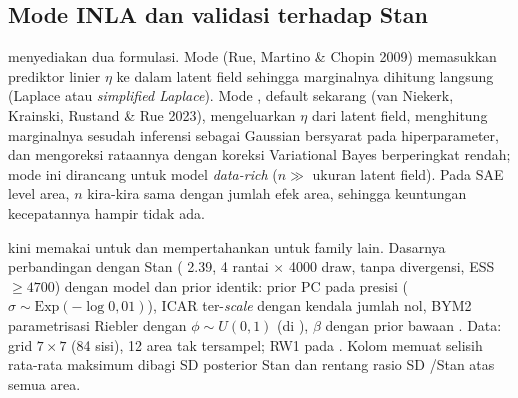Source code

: \subsection{Mode INLA dan validasi terhadap Stan}\label{sec:hbarea-stan}
 menyediakan dua formulasi. Mode  (Rue, Martino \&
Chopin 2009) memasukkan prediktor linier $\eta$ ke dalam latent field sehingga
marginalnya dihitung langsung (Laplace atau \emph{simplified Laplace}). Mode
, default  sekarang (van Niekerk, Krainski, Rustand \&
Rue 2023), mengeluarkan $\eta$ dari latent field, menghitung marginalnya sesudah
inferensi sebagai Gaussian bersyarat pada hiperparameter, dan mengoreksi rataannya
dengan koreksi Variational Bayes berperingkat rendah; mode ini dirancang untuk model
\emph{data-rich} ($n \gg$ ukuran latent field). Pada SAE level area, $n$ kira-kira
sama dengan jumlah efek area, sehingga keuntungan kecepatannya hampir tidak ada.

 kini memakai  untuk  dan mempertahankan  untuk family lain. Dasarnya perbandingan
dengan Stan ( 2.39, 4 rantai $\times$ 4000 draw, tanpa divergensi,
ESS $\ge 4700$) dengan model dan prior identik: prior PC pada presisi
($\sigma \sim \mathrm{Exp}(-\log 0{,}01)$), ICAR ter-\emph{scale} dengan kendala
jumlah nol, BYM2 parametrisasi Riebler dengan $\phi\sim U(0,1)$ (di 
), $\beta$ dengan prior bawaan .
Data: grid $7\times7$ (84 sisi), 12 area tak tersampel; RW1 pada .
Kolom memuat selisih rata-rata maksimum dibagi SD posterior Stan dan rentang
rasio SD /Stan atas semua area.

------------

● WORK REQUEST:
Reproduce the data above in full, exactly as it is, with the pictures left out.

● SOLUTION TO THIS PROBLEM:
Source code

: \subsection{Mode INLA dan validasi terhadap Stan}\label{sec:hbarea-stan}
 menyediakan dua formulasi. Mode  (Rue, Martino \&
Chopin 2009) memasukkan prediktor linier $\eta$ ke dalam latent field sehingga
marginalnya dihitung langsung (Laplace atau \emph{simplified Laplace}). Mode
, default  sekarang (van Niekerk, Krainski, Rustand \&
Rue 2023), mengeluarkan $\eta$ dari latent field, menghitung marginalnya sesudah
inferensi sebagai Gaussian bersyarat pada hiperparameter, dan mengoreksi rataannya
dengan koreksi Variational Bayes berperingkat rendah; mode ini dirancang untuk model
\emph{data-rich} ($n \gg$ ukuran latent field). Pada SAE level area, $n$ kira-kira
sama dengan jumlah efek area, sehingga keuntungan kecepatannya hampir tidak ada.

 kini memakai  untuk  dan mempertahankan  untuk family lain. Dasarnya perbandingan
dengan Stan ( 2.39, 4 rantai $\times$ 4000 draw, tanpa divergensi,
ESS $\ge 4700$) dengan model dan prior identik: prior PC pada presisi
($\sigma \sim \mathrm{Exp}(-\log 0{,}01)$), ICAR ter-\emph{scale} dengan kendala
jumlah nol, BYM2 parametrisasi Riebler dengan $\phi\sim U(0,1)$ (di 
), $\beta$ dengan prior bawaan .
Data: grid $7\times7$ (84 sisi), 12 area tak tersampel; RW1 pada .
Kolom memuat selisih rata-rata maksimum dibagi SD posterior Stan dan rentang
rasio SD /Stan atas semua area.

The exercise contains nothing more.